It was the 1978 brainchild of then Colonel Hans Dreyer (later a Major-General in the SAP) to develop and exploit intelligence and was based on the Portuguese Flechas and the Rhodesian Selous Scouts. Koevoet was based in Oshakati and suffered 153 killed in action and several hundred more wounded. They killed more than 3,681 SWAPO insurgentswhich resulted in a 1:25 or one to 25 kill ratio.
What I wanted to point out here was a very interesting piece of history that I don’t think has really been discussed out there. Maybe Peter Stiff talked about it in his Covert War book, but either way, I thought I would bring it up here and archive it.
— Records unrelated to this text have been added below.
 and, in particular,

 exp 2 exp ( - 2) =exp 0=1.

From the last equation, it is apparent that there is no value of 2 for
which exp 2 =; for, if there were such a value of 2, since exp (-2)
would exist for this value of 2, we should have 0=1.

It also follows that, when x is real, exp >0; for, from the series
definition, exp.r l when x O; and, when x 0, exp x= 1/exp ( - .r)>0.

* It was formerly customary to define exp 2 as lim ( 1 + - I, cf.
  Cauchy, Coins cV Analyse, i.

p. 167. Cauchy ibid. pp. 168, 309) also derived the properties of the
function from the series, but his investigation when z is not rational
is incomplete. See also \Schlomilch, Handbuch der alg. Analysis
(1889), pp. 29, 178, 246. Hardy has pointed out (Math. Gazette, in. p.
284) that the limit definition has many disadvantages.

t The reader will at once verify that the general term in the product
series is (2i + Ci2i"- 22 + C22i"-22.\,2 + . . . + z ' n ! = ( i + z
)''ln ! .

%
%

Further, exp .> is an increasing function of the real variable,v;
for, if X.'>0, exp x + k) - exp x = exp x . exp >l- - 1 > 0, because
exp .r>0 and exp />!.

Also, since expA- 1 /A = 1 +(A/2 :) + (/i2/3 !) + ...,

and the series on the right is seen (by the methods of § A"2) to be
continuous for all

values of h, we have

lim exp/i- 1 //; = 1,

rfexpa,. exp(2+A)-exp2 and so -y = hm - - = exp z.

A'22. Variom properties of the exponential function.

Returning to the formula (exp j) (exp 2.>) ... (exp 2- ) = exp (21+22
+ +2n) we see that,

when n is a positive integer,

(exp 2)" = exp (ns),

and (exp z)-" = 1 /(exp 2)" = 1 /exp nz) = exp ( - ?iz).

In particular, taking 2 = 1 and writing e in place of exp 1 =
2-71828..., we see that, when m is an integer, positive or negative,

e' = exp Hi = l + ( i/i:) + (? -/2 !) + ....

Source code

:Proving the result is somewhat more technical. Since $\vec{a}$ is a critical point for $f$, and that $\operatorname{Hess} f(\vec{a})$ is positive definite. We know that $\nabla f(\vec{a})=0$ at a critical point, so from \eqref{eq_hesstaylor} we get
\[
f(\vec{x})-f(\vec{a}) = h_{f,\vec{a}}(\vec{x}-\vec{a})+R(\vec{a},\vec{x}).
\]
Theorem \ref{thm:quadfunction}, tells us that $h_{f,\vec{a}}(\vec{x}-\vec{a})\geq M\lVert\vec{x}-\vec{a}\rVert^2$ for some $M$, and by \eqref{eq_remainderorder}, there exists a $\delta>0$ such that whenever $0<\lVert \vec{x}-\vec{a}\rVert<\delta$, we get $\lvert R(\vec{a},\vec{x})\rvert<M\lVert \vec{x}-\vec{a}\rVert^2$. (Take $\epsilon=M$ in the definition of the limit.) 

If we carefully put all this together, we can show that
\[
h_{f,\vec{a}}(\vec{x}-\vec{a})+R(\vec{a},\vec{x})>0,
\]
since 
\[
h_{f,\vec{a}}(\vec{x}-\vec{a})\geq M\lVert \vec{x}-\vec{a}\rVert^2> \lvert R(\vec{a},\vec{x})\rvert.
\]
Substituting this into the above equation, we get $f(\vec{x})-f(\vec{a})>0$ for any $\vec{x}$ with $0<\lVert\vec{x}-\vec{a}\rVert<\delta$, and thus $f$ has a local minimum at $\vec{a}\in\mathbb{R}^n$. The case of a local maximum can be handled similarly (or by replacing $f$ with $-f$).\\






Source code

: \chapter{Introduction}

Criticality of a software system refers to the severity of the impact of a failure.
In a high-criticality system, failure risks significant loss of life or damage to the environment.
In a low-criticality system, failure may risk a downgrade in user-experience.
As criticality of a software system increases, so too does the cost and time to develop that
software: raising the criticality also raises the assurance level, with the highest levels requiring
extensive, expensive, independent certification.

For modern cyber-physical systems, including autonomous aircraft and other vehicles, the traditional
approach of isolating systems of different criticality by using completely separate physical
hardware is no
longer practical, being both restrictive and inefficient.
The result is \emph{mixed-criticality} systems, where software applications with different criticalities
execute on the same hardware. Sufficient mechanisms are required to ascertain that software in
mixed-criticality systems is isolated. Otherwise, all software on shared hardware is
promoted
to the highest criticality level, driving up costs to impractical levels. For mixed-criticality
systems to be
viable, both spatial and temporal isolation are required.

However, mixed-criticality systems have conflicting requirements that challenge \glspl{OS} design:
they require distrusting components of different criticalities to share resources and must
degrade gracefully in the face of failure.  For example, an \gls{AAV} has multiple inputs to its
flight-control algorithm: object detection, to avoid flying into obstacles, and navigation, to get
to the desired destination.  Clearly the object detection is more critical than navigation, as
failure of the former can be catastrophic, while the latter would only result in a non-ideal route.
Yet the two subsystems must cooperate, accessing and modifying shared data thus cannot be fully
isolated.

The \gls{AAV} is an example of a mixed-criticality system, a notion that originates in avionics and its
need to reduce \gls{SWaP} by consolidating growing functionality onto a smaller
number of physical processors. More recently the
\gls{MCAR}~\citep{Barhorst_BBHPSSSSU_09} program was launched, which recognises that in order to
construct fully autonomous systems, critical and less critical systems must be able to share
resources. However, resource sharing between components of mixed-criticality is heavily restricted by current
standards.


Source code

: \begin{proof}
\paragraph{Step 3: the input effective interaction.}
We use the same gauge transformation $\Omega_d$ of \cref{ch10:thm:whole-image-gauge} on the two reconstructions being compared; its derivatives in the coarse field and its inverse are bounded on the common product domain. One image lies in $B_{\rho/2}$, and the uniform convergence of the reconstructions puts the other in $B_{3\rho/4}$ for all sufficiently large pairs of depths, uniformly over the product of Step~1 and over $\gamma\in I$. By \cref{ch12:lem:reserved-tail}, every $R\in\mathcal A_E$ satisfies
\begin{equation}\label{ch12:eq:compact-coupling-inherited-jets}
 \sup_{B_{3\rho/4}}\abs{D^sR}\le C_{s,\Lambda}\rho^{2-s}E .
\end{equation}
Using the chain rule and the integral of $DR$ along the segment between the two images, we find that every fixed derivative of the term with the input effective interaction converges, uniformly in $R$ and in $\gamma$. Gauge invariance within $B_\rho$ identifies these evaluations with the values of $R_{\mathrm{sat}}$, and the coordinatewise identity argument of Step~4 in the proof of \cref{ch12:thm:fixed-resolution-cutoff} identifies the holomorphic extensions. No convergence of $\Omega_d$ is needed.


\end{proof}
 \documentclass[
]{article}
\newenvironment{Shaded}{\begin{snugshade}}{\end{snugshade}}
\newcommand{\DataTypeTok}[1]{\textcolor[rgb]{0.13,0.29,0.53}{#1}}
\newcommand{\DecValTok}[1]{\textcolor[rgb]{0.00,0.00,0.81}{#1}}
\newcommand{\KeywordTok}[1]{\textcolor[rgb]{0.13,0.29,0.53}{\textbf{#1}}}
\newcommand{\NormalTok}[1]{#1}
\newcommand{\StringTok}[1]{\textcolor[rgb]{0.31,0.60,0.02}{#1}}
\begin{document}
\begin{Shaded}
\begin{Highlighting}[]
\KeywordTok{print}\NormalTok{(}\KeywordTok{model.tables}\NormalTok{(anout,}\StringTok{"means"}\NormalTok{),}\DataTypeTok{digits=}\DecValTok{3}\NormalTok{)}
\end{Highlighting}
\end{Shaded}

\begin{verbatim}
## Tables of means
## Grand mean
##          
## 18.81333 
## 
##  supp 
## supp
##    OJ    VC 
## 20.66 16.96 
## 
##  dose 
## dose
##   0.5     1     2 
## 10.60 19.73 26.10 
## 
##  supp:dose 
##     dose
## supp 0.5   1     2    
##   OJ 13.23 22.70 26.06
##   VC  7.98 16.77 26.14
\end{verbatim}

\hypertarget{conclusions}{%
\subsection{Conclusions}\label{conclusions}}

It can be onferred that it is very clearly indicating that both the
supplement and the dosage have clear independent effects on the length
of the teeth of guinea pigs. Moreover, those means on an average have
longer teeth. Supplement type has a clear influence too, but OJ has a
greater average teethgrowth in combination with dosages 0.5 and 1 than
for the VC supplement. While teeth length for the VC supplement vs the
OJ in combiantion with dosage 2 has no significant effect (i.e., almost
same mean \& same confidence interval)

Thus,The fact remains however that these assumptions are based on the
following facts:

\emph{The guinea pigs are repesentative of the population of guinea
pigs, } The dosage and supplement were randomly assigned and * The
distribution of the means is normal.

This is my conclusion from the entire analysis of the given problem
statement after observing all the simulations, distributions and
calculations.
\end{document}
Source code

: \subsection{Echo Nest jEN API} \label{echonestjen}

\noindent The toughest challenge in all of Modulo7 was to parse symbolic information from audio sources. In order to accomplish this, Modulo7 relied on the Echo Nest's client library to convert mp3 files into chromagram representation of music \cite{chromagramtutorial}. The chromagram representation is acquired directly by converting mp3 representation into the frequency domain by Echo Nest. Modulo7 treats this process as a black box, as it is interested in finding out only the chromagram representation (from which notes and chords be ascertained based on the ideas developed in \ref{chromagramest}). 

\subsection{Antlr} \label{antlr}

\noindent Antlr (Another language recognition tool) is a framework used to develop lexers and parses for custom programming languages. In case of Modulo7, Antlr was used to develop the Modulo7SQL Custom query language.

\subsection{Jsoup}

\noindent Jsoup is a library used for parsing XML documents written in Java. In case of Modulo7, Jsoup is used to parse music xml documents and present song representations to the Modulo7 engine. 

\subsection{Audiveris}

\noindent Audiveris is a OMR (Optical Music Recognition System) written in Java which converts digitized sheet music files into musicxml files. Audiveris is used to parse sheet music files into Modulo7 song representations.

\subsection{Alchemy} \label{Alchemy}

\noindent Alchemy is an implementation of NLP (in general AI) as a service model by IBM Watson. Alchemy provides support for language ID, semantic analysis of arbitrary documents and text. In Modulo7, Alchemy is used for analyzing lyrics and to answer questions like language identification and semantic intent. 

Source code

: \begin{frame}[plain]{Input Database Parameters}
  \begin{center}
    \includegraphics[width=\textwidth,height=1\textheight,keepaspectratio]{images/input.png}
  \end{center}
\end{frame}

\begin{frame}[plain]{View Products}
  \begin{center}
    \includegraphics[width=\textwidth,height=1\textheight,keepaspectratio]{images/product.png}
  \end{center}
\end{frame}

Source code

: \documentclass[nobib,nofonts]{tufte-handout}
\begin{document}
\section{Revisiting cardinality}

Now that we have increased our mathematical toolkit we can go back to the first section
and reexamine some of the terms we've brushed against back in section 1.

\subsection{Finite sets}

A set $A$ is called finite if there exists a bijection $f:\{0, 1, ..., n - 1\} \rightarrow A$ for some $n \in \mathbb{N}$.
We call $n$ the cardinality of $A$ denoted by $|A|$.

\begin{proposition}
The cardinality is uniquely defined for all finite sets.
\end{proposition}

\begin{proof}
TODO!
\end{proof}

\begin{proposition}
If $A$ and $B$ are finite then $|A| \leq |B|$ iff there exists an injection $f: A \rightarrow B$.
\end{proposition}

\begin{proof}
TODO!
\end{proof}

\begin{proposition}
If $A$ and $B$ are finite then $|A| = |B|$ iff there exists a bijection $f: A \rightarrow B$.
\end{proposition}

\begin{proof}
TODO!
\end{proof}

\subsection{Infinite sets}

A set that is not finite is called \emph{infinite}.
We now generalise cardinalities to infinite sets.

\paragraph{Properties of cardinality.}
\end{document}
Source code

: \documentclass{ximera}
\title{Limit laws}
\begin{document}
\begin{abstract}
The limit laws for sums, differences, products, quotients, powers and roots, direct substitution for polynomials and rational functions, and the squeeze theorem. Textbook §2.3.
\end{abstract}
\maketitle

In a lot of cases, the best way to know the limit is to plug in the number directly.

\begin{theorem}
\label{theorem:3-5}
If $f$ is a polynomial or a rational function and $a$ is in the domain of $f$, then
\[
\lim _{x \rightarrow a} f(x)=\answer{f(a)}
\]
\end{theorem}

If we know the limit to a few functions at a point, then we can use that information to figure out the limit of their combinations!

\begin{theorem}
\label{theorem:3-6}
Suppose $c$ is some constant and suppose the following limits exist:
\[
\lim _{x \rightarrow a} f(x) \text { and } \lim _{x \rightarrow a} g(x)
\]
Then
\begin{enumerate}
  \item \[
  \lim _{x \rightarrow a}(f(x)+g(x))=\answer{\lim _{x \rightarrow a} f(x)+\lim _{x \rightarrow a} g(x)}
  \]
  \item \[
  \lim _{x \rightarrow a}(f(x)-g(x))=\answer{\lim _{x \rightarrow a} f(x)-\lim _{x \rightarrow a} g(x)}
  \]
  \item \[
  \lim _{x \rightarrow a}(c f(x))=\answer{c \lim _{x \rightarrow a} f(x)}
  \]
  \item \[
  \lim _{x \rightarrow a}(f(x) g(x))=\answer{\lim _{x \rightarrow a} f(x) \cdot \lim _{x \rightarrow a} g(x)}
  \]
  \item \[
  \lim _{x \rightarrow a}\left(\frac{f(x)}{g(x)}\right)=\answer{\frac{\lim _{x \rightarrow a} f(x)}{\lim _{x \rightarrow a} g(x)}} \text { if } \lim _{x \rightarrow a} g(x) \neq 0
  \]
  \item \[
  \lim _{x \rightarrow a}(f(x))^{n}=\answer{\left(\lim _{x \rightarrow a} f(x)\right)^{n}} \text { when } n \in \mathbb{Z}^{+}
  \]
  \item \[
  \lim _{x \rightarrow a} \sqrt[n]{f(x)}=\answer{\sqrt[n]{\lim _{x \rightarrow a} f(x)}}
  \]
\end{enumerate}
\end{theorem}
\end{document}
This to me is a prime example of incentivizing warfare, and providing a means of competition within a unit for the destruction of an enemy. To create an industry (competition) out of killing your enemy basically. In this case, the Koevoet attached a value to the enemy(killed or captured) and their weapons/equipment, and established a bounty system that all of Koevoet could partake in and supplement their salaries with. The results were stunning.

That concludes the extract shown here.